__SOURCE DATA__:

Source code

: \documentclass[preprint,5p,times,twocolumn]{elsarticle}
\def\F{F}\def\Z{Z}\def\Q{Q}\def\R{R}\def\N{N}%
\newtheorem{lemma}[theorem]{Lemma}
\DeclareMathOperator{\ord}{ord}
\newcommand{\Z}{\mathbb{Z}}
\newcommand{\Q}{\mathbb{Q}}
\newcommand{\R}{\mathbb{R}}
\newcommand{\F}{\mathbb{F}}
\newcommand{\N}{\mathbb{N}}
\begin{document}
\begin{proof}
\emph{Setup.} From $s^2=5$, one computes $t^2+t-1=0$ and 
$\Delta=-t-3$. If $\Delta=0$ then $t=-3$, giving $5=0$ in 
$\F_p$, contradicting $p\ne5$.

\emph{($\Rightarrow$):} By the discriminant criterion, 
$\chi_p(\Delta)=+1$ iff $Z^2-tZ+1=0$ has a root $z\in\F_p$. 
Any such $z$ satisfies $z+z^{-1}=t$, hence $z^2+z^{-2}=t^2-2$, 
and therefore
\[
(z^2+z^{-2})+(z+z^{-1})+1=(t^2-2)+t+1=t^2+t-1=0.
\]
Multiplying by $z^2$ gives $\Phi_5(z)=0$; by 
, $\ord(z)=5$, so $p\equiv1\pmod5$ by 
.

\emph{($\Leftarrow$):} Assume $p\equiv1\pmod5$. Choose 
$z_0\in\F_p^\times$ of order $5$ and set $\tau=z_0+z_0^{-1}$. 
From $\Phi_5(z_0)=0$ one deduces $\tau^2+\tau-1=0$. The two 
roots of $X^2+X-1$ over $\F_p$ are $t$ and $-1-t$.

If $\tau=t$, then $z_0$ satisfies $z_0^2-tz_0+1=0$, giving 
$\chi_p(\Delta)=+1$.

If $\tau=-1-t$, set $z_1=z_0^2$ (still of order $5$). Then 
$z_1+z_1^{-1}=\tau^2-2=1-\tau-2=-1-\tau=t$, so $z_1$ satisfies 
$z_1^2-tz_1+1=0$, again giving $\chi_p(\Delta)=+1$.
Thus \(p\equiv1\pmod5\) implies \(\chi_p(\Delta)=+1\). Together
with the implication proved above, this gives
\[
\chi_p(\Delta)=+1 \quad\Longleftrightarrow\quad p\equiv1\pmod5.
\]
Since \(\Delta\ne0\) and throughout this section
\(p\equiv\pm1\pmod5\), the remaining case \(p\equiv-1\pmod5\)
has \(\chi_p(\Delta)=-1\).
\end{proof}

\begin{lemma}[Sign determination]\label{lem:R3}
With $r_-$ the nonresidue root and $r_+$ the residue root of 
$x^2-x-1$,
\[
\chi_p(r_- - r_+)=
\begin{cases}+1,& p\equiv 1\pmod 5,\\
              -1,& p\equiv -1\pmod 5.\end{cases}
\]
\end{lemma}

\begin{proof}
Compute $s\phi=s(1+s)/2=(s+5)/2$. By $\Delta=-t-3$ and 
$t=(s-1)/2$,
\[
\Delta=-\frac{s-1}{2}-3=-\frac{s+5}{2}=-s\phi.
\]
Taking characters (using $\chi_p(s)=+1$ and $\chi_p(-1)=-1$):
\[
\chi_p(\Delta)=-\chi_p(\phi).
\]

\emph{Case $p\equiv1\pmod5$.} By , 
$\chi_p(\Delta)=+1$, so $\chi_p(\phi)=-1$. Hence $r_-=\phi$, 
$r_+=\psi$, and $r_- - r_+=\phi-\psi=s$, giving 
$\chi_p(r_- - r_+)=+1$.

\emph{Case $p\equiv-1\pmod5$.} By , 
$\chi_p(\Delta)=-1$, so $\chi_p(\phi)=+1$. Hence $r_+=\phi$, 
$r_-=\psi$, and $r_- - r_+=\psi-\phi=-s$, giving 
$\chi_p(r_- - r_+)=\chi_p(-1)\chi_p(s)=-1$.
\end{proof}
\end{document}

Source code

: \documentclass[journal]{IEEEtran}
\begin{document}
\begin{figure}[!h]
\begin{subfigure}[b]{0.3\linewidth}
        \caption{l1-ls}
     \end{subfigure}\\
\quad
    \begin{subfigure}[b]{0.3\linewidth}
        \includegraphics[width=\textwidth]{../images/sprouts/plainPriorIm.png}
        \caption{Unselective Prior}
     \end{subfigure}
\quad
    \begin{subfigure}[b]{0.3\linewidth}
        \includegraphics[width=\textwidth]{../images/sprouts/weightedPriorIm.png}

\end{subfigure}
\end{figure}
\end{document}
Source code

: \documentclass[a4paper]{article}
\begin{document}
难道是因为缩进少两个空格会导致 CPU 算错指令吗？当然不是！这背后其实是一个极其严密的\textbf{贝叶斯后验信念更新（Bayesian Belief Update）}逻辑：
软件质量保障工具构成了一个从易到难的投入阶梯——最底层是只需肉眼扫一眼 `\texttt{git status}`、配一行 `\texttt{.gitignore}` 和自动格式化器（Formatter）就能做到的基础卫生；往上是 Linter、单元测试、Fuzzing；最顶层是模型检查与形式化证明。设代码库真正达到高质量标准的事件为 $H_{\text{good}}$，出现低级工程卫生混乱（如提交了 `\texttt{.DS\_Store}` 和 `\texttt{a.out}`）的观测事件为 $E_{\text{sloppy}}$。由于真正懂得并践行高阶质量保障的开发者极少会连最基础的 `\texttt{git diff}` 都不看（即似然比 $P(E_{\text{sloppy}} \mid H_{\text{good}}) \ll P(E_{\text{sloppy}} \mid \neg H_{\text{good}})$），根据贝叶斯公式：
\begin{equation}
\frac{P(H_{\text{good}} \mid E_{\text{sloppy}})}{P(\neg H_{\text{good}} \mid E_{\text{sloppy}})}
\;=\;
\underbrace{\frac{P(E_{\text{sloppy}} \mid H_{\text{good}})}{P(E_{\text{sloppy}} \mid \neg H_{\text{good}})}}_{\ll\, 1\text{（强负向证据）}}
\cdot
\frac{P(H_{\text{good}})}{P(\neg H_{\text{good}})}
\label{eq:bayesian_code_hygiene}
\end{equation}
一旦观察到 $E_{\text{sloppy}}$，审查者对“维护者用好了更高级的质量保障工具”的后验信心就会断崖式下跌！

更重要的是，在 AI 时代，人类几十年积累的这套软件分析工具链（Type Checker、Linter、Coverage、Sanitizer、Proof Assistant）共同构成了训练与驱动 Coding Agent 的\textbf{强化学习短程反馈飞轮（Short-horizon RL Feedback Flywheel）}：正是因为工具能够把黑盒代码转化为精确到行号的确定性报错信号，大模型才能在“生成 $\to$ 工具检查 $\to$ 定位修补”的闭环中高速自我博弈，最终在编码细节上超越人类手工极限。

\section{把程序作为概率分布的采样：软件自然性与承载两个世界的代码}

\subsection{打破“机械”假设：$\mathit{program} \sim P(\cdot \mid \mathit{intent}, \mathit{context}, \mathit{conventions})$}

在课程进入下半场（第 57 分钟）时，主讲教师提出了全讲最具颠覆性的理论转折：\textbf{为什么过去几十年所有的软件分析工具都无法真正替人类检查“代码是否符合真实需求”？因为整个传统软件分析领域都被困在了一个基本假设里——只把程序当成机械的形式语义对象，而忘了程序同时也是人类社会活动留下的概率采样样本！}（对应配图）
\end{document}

__THE TASK__:
Exactly as they appear above, return all of the records.

__OUTPUT OF THE TASK__:
Source code

: \documentclass[preprint,5p,times,twocolumn]{elsarticle}
\def\F{F}\def\Z{Z}\def\Q{Q}\def\R{R}\def\N{N}%
\newtheorem{lemma}[theorem]{Lemma}
\DeclareMathOperator{\ord}{ord}
\newcommand{\Z}{\mathbb{Z}}
\newcommand{\Q}{\mathbb{Q}}
\newcommand{\R}{\mathbb{R}}
\newcommand{\F}{\mathbb{F}}
\newcommand{\N}{\mathbb{N}}
\begin{document}
\begin{proof}
\emph{Setup.} From $s^2=5$, one computes $t^2+t-1=0$ and 
$\Delta=-t-3$. If $\Delta=0$ then $t=-3$, giving $5=0$ in 
$\F_p$, contradicting $p\ne5$.

\emph{($\Rightarrow$):} By the discriminant criterion, 
$\chi_p(\Delta)=+1$ iff $Z^2-tZ+1=0$ has a root $z\in\F_p$. 
Any such $z$ satisfies $z+z^{-1}=t$, hence $z^2+z^{-2}=t^2-2$, 
and therefore
\[
(z^2+z^{-2})+(z+z^{-1})+1=(t^2-2)+t+1=t^2+t-1=0.
\]
Multiplying by $z^2$ gives $\Phi_5(z)=0$; by 
, $\ord(z)=5$, so $p\equiv1\pmod5$ by 
.

\emph{($\Leftarrow$):} Assume $p\equiv1\pmod5$. Choose 
$z_0\in\F_p^\times$ of order $5$ and set $\tau=z_0+z_0^{-1}$. 
From $\Phi_5(z_0)=0$ one deduces $\tau^2+\tau-1=0$. The two 
roots of $X^2+X-1$ over $\F_p$ are $t$ and $-1-t$.

If $\tau=t$, then $z_0$ satisfies $z_0^2-tz_0+1=0$, giving 
$\chi_p(\Delta)=+1$.

If $\tau=-1-t$, set $z_1=z_0^2$ (still of order $5$). Then 
$z_1+z_1^{-1}=\tau^2-2=1-\tau-2=-1-\tau=t$, so $z_1$ satisfies 
$z_1^2-tz_1+1=0$, again giving $\chi_p(\Delta)=+1$.
Thus \(p\equiv1\pmod5\) implies \(\chi_p(\Delta)=+1\). Together
with the implication proved above, this gives
\[
\chi_p(\Delta)=+1 \quad\Longleftrightarrow\quad p\equiv1\pmod5.
\]
Since \(\Delta\ne0\) and throughout this section
\(p\equiv\pm1\pmod5\), the remaining case \(p\equiv-1\pmod5\)
has \(\chi_p(\Delta)=-1\).
\end{proof}

\begin{lemma}[Sign determination]\label{lem:R3}
With $r_-$ the nonresidue root and $r_+$ the residue root of 
$x^2-x-1$,
\[
\chi_p(r_- - r_+)=
\begin{cases}+1,& p\equiv 1\pmod 5,\\
              -1,& p\equiv -1\pmod 5.\end{cases}
\]
\end{lemma}

\begin{proof}
Compute $s\phi=s(1+s)/2=(s+5)/2$. By $\Delta=-t-3$ and 
$t=(s-1)/2$,
\[
\Delta=-\frac{s-1}{2}-3=-\frac{s+5}{2}=-s\phi.
\]
Taking characters (using $\chi_p(s)=+1$ and $\chi_p(-1)=-1$):
\[
\chi_p(\Delta)=-\chi_p(\phi).
\]

\emph{Case $p\equiv1\pmod5$.} By , 
$\chi_p(\Delta)=+1$, so $\chi_p(\phi)=-1$. Hence $r_-=\phi$, 
$r_+=\psi$, and $r_- - r_+=\phi-\psi=s$, giving 
$\chi_p(r_- - r_+)=+1$.

\emph{Case $p\equiv-1\pmod5$.} By , 
$\chi_p(\Delta)=-1$, so $\chi_p(\phi)=+1$. Hence $r_+=\phi$, 
$r_-=\psi$, and $r_- - r_+=\psi-\phi=-s$, giving 
$\chi_p(r_- - r_+)=\chi_p(-1)\chi_p(s)=-1$.
\end{proof}
\end{document}

Source code

: \documentclass[journal]{IEEEtran}
\begin{document}
\begin{figure}[!h]
\begin{subfigure}[b]{0.3\linewidth}
        \caption{l1-ls}
     \end{subfigure}\\
\quad
    \begin{subfigure}[b]{0.3\linewidth}
        \includegraphics[width=\textwidth]{../images/sprouts/plainPriorIm.png}
        \caption{Unselective Prior}
     \end{subfigure}
\quad
    \begin{subfigure}[b]{0.3\linewidth}
        \includegraphics[width=\textwidth]{../images/sprouts/weightedPriorIm.png}

\end{subfigure}
\end{figure}
\end{document}
Source code

: \documentclass[a4paper]{article}
\begin{document}
难道是因为缩进少两个空格会导致 CPU 算错指令吗？当然不是！这背后其实是一个极其严密的\textbf{贝叶斯后验信念更新（Bayesian Belief Update）}逻辑：
软件质量保障工具构成了一个从易到难的投入阶梯——最底层是只需肉眼扫一眼 `\texttt{git status}`、配一行 `\texttt{.gitignore}` 和自动格式化器（Formatter）就能做到的基础卫生；往上是 Linter、单元测试、Fuzzing；最顶层是模型检查与形式化证明。设代码库真正达到高质量标准的事件为 $H_{\text{good}}$，出现低级工程卫生混乱（如提交了 `\texttt{.DS\_Store}` 和 `\texttt{a.out}`）的观测事件为 $E_{\text{sloppy}}$。由于真正懂得并践行高阶质量保障的开发者极少会连最基础的 `\texttt{git diff}` 都不看（即似然比 $P(E_{\text{sloppy}} \mid H_{\text{good}}) \ll P(E_{\text{sloppy}} \mid \neg H_{\text{good}})$），根据贝叶斯公式：
\begin{equation}
\frac{P(H_{\text{good}} \mid E_{\text{sloppy}})}{P(\neg H_{\text{good}} \mid E_{\text{sloppy}})}
\;=\;
\underbrace{\frac{P(E_{\text{sloppy}} \mid H_{\text{good}})}{P(E_{\text{sloppy}} \mid \neg H_{\text{good}})}}_{\ll\, 1\text{（强负向证据）}}
\cdot
\frac{P(H_{\text{good}})}{P(\neg H_{\text{good}})}
\label{eq:bayesian_code_hygiene}
\end{equation}
一旦观察到 $E_{\text{sloppy}}$，审查者对“维护者用好了更高级的质量保障工具”的后验信心就会断崖式下跌！

更重要的是，在 AI 时代，人类几十年积累的这套软件分析工具链（Type Checker、Linter、Coverage、Sanitizer、Proof Assistant）共同构成了训练与驱动 Coding Agent 的\textbf{强化学习短程反馈飞轮（Short-horizon RL Feedback Flywheel）}：正是因为工具能够把黑盒代码转化为精确到行号的确定性报错信号，大模型才能在“生成 $\to$ 工具检查 $\to$ 定位修补”的闭环中高速自我博弈，最终在编码细节上超越人类手工极限。

\section{把程序作为概率分布的采样：软件自然性与承载两个世界的代码}

\subsection{打破“机械”假设：$\mathit{program} \sim P(\cdot \mid \mathit{intent}, \mathit{context}, \mathit{conventions})$}

在课程进入下半场（第 57 分钟）时，主讲教师提出了全讲最具颠覆性的理论转折：\textbf{为什么过去几十年所有的软件分析工具都无法真正替人类检查“代码是否符合真实需求”？因为整个传统软件分析领域都被困在了一个基本假设里——只把程序当成机械的形式语义对象，而忘了程序同时也是人类社会活动留下的概率采样样本！}（对应配图）
\end{document}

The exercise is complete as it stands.